--- GIVEN RECORDS Enclosed Below ---
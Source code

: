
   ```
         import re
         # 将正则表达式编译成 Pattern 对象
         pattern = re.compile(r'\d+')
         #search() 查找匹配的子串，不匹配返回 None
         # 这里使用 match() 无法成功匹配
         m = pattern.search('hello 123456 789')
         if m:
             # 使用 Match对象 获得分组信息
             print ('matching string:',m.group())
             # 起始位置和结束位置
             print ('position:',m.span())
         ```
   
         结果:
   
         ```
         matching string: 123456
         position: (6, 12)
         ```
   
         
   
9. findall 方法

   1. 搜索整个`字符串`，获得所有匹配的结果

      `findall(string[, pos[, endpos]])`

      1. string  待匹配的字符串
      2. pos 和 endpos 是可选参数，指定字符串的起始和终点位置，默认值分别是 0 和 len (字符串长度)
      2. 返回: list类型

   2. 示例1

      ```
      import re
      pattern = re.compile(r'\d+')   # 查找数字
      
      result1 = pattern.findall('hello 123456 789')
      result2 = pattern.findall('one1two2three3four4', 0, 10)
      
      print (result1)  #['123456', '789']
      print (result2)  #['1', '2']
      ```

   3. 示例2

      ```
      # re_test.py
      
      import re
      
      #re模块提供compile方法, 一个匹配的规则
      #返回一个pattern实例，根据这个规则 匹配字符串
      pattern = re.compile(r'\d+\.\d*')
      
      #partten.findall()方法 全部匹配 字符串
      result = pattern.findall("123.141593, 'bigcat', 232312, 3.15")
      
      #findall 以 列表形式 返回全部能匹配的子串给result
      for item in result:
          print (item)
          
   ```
--- End of Enclosed GIVEN RECORDS ---
YOUR INSTRUCTIONS – Report, using only a number, how many lines above hold the word "endpos".

EXERCISE ANSWER – 2